Les élèves reprennent une dernière fois en entier le pas de deux avant la fin du cours, qui marque aussi la fin de la semaine de Karl Paquette au LAAC. Pour l’Étoile qui va faire ses adieux à la scène le 31 décembre prochain, la pédagogie est ce qui se dessine pour sa reconversion. “J’ai toujours voulu enseigner, dès l’École de Danse”, explique celui qui donne des cours de danse depuis déjà 10 ans. “J’ai eu la chance d’avoir Max Bozzoni comme professeur. Il avait toute une façon d’enseigner, une philosophie de la vie. Claude Bessy aussi. Ils avaient une façon à eux de transmettre le savoir et de nous inculquer que la transmission est fondamentale dans notre métier, pour le faire vivre et le faire grandir. Et puis je viens d’une famille d’enseignants !”. Rien n’est encore fixé pour la suite de sa carrière – “je n’arrive pas encore à définir concrètement ce que j’aimerais” – mais cela sera dans la transmission. Karl Paquette reste neutre sur la crise qui secoue en ce moment la direction de l’Opéra de Paris. Avant de partir, il préfère écorner le lieu commun qui consiste à dire que les danseurs français ne sont pas de bons partenaires. “Personnellement, j’ai été inspiré par la génération de Manuel Legris et Laurent Hilaire, j’ai plutôt été impressionné par ce qu’ils faisaient en scène. Même plus proche de moi, Nicolas Le Riche, Jean-Guillaume Bart et José Martinez étaient d’excellents partenaires. Dans toutes les compagnies, il y a de bons éléments, d’autres un peu moins. Mais je vais défendre cette maison, et pour le partenariat, nous n’avons pas à rougir”.

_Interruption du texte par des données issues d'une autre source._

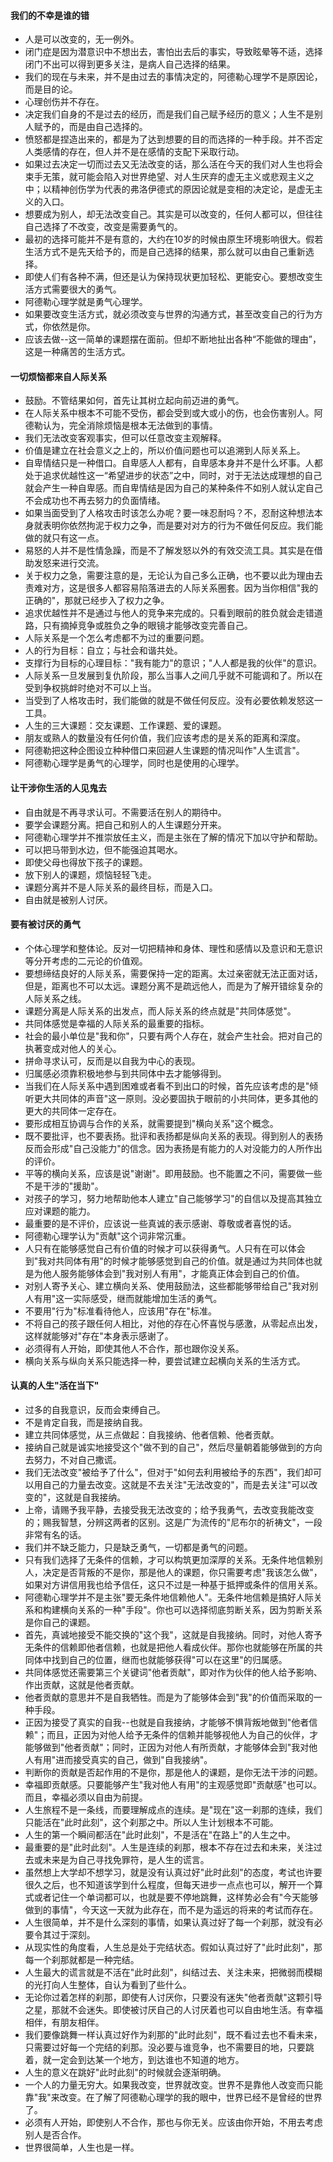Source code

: #### 我们的不幸是谁的错

- 人是可以改变的，无一例外。
- 闭门症是因为潜意识中不想出去，害怕出去后的事实，导致眩晕等不适，选择闭门不出可以得到更多关注，是病人自己选择的结果。
- 我们的现在与未来，并不是由过去的事情决定的，阿德勒心理学不是原因论，而是目的论。
- 心理创伤并不存在。
- 决定我们自身的不是过去的经历，而是我们自己赋予经历的意义；人生不是别人赋予的，而是由自己选择的。
- 愤怒都是捏造出来的，都是为了达到想要的目的而选择的一种手段。并不否定人类感情的存在，但人并不是在感情的支配下采取行动。
- 如果过去决定一切而过去又无法改变的话，那么活在今天的我们对人生也将会束手无策，就可能会陷入对世界绝望、对人生厌弃的虚无主义或悲观主义之中；以精神创伤学为代表的弗洛伊德式的原因论就是变相的决定论，是虚无主义的入口。
- 想要成为别人，却无法改变自己。其实是可以改变的，任何人都可以，但往往自己选择了不改变，改变是需要勇气的。
- 最初的选择可能并不是有意的，大约在10岁的时候由原生环境影响很大。假若生活方式不是先天给予的，而是自己选择的结果，那么就可以由自己重新选择。
- 即使人们有各种不满，但还是认为保持现状更加轻松、更能安心。要想改变生活方式需要很大的勇气。
- 阿德勒心理学就是勇气心理学。
- 如果要改变生活方式，就必须改变与世界的沟通方式，甚至改变自己的行为方式，你依然是你。
- 应该去做--这一简单的课题摆在面前。但却不断地扯出各种“不能做的理由”，这是一种痛苦的生活方式。

#### 一切烦恼都来自人际关系

- 鼓励。不管结果如何，首先让其树立起向前迈进的勇气。
- 在人际关系中根本不可能不受伤，都会受到或大或小的伤，也会伤害别人。阿德勒认为，完全消除烦恼是根本无法做到的事情。
- 我们无法改变客观事实，但可以任意改变主观解释。
- 价值是建立在社会意义之上的，所以价值问题也可以追溯到人际关系上。
- 自卑情结只是一种借口。自卑感人人都有，自卑感本身并不是什么坏事。人都处于追求优越性这一“希望进步的状态”之中，同时，对于无法达成理想的自己就会产生一种自卑感。而自卑情结是因为自己的某种条件不如别人就认定自己不会成功也不再去努力的负面情绪。
- 如果当面受到了人格攻击时该怎么办呢？要一味忍耐吗？不，忍耐这种想法本身就表明你依然拘泥于权力之争，而是要对对方的行为不做任何反应。我们能做的就只有这一点。
- 易怒的人并不是性情急躁，而是不了解发怒以外的有效交流工具。其实是在借助发怒来进行交流。
- 关于权力之急，需要注意的是，无论认为自己多么正确，也不要以此为理由去责难对方，这是很多人都容易陷落进去的人际关系圈套。因为当你相信"我的正确的"，那就已经步入了权力之争。
- 追求优越性并不是通过与他人的竞争来完成的。只看到眼前的胜负就会走错道路，只有摘掉竞争或胜负之争的眼镜才能够改变完善自己。
- 人际关系是一个怎么考虑都不为过的重要问题。
- 人的行为目标：自立；与社会和谐共处。
- 支撑行为目标的心理目标："我有能力"的意识；"人人都是我的伙伴"的意识。
- 人际关系一旦发展到复仇阶段，那么当事人之间几乎就不可能调和了。所以在受到争权挑衅时绝对不可以上当。
- 当受到了人格攻击时，我们能做的就是不做任何反应。没有必要依赖发怒这一工具。
- 人生的三大课题：交友课题、工作课题、爱的课题。
- 朋友或熟人的数量没有任何价值，我们应该考虑的是关系的距离和深度。
- 阿德勒把这种企图设立种种借口来回避人生课题的情况叫作"人生谎言"。
- 阿德勒心理学是勇气的心理学，同时也是使用的心理学。

#### 让干涉你生活的人见鬼去

- 自由就是不再寻求认可。不需要活在别人的期待中。
- 要学会课题分离。把自己和别人的人生课题分开来。
- 阿德勒心理学并不推崇放任主义，而是主张在了解的情况下加以守护和帮助。
- 可以把马带到水边，但不能强迫其喝水。
- 即使父母也得放下孩子的课题。
- 放下别人的课题，烦恼轻轻飞走。
- 课题分离并不是人际关系的最终目标，而是入口。
- 自由就是被别人讨厌。

#### 要有被讨厌的勇气

- 个体心理学和整体论。反对一切把精神和身体、理性和感情以及意识和无意识等分开考虑的二元论的价值观。
- 要想缔结良好的人际关系，需要保持一定的距离。太过亲密就无法正面对话，但是，距离也不可以太远。课题分离不是疏远他人，而是为了解开错综复杂的人际关系之线。
- 课题分离是人际关系的出发点，而人际关系的终点就是"共同体感觉"。
- 共同体感觉是幸福的人际关系的最重要的指标。
- 社会的最小单位是"我和你"，只要有两个人存在，就会产生社会。把对自己的执著变成对他人的关心。
- 拼命寻求认可，反而是以自我为中心的表现。
- 归属感必须靠积极地参与到共同体中去才能够得到。
- 当我们在人际关系中遇到困难或者看不到出口的时候，首先应该考虑的是"倾听更大共同体的声音"这一原则。没必要固执于眼前的小共同体，更多其他的更大的共同体一定存在。
- 要形成相互协调与合作的关系，就需要提到"横向关系"这个概念。
- 既不要批评，也不要表扬。批评和表扬都是纵向关系的表现。得到别人的表扬反而会形成"自己没能力"的信念。因为表扬是有能力的人对没能力的人所作出的评价。
- 平等的横向关系，应该是说"谢谢"。即用鼓励。也不能置之不问，需要做一些不是干涉的"援助"。
- 对孩子的学习，努力地帮助他本人建立"自己能够学习"的自信以及提高其独立应对课题的能力。
- 最重要的是不评价，应该说一些真诚的表示感谢、尊敬或者喜悦的话。
- 阿德勒心理学认为"贡献"这个词非常沉重。
- 人只有在能够感觉自己有价值的时候才可以获得勇气。人只有在可以体会到"我对共同体有用"的时候才能够感觉到自己的价值。就是通过为共同体也就是为他人服务能够体会到"我对别人有用"，才能真正体会到自己的价值。
- 对别人寄予关心、建立横向关系、使用鼓励法，这些都能够带给自己"我对别人有用"这一实际感受，继而就能增加生活的勇气。
- 不要用"行为"标准看待他人，应该用"存在"标准。
- 不将自己的孩子跟任何人相比，对他的存在心怀喜悦与感激，从零起点出发，这样就能够对"存在"本身表示感谢了。
- 必须得有人开始，即使其他人不合作，那也跟你没关系。
- 横向关系与纵向关系只能选择一种，要尝试建立起横向关系的生活方式。

#### 认真的人生"活在当下"

- 过多的自我意识，反而会束缚自己。
- 不是肯定自我，而是接纳自我。
- 建立共同体感觉，从三点做起：自我接纳、他者信赖、他者贡献。
- 接纳自己就是诚实地接受这个"做不到的自己"，然后尽量朝着能够做到的方向去努力，不对自己撒谎。
- 我们无法改变"被给予了什么"，但对于"如何去利用被给予的东西"，我们却可以用自己的力量去改变。这就是不去关注"无法改变的"，而是去关注"可以改变的"，这就是自我接纳。
- 上帝，请赐予我平静，去接受我无法改变的；给予我勇气，去改变我能改变的；赐我智慧，分辨这两者的区别。这是广为流传的"尼布尔的祈祷文"，一段非常有名的话。
- 我们并不缺乏能力，只是缺乏勇气，一切都是勇气的问题。
- 只有我们选择了无条件的信赖，才可以构筑更加深厚的关系。无条件地信赖别人，决定是否背叛的不是你，那是他人的课题，你只需要考虑"我该怎么做"，如果对方讲信用我也给予信任，这只不过是一种基于抵押或条件的信用关系。
- 阿德勒心理学并不是主张"要无条件地信赖他人"。无条件地信赖是搞好人际关系和构建横向关系的一种"手段"。你也可以选择彻底剪断关系，因为剪断关系是你自己的课题。
- 首先，真诚地接受不能交换的"这个我"，这就是自我接纳。同时，对他人寄予无条件的信赖即他者信赖，也就是把他人看成伙伴。那你也就能够在所属的共同体中找到自己的位置，继而也就能够获得"可以在这里"的归属感。
- 共同体感觉还需要第三个关键词"他者贡献"，即对作为伙伴的他人给予影响、作出贡献，这就是他者贡献。
- 他者贡献的意思并不是自我牺牲。而是为了能够体会到"我"的价值而采取的一种手段。
- 正因为接受了真实的自我--也就是自我接纳，才能够不惧背叛地做到"他者信赖"；而且，正因为对他人给予无条件的信赖并能够视他人为自己的伙伴，才能够做到"他者贡献"；同时，正因为对他人有所贡献，才能够体会到"我对他人有用"进而接受真实的自己，做到"自我接纳"。
- 判断你的贡献是否起作用的不是你，那是他人的课题，是你无法干涉的问题。
- 幸福即贡献感。只要能够产生"我对他人有用"的主观感觉即"贡献感"也可以。而且，幸福必须以自由为前提。
- 人生旅程不是一条线，而要理解成点的连续。是"现在"这一刹那的连续，我们只能活在"此时此刻"，这个刹那之中。所以人生计划根本不可能。
- 人生的第一个瞬间都活在"此时此刻"，不是活在"在路上"的人生之中。
- 最重要的是"此时此刻"。人生是连续的刹那，根本不存在过去和未来，关注过去或未来是为自己寻找免罪符，是人生的谎言。
- 虽然想上大学却不想学习，就是没有认真过好"此时此刻"的态度，考试也许要很久之后，也不知道该学到什么程度，但每天进步一点点也可以，解开一个算式或者记住一个单词都可以，也就是要不停地跳舞，这样势必会有"今天能够做到的事情"，今天这一天就为此存在，而不是为遥远的将来的考试而存在。 
- 人生很简单，并不是什么深刻的事情，如果认真过好了每一个刹那，就没有必要令其过于深刻。
- 从现实性的角度看，人生总是处于完结状态。假如认真过好了"此时此刻"，那每一个刹那就都是一种完结。
- 人生最大的谎言就是不活在"此时此刻"，纠结过去、关注未来，把微弱而模糊的光打向人生整体，自认为看到了些什么。
- 无论你过着怎样的刹那，即使有人讨厌你，只要没有迷失"他者贡献"这颗引导之星，那就不会迷失。即使被讨厌自己的人讨厌着也可以自由地生活。有幸福相伴，有朋友相伴。
- 我们要像跳舞一样认真过好作为刹那的"此时此刻"，既不看过去也不看未来，只需要过好每一个完结的刹那。没必要与谁竞争，也不需要目的地，只要跳着，就一定会到达某一个地方，到达谁也不知道的地方。
- 人生的意义在跳好"此时此刻"的时候就会逐渐明确。
- 一个人的力量无穷大。如果我改变，世界就改变。世界不是靠他人改变而只能靠"我"来改变。在了解了阿德勒心理学的我的眼中，世界已经不是曾经的世界了。
- 必须有人开始，即使别人不合作，那也与你无关。应该由你开始，不用去考虑别人是否合作。
- 世界很简单，人生也是一样。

Le LAAC est en scène le dimanche 24 juin au Théâtre des Champs-Élysées sur le thème du Lac des cygnes, avec plusieurs écoles de danse européennes invitées.
Léa
Merci pour ce beau reportage, photos et texte. Et pour nous donner la chance de voir Karl Paquette à l’oeuvre. Il me manque déjà !! Sans doute pas le plus grand danseur de l’ONP (et sans doute n’en a-t-il pas la prétention), mais toujours un plaisir de le voir : charisme et force couplés à la simplicité et l’intelligence, qui plus est un excellent comédien dont la joie de danser rayonne. Le public l’aime et on sait pourquoi !!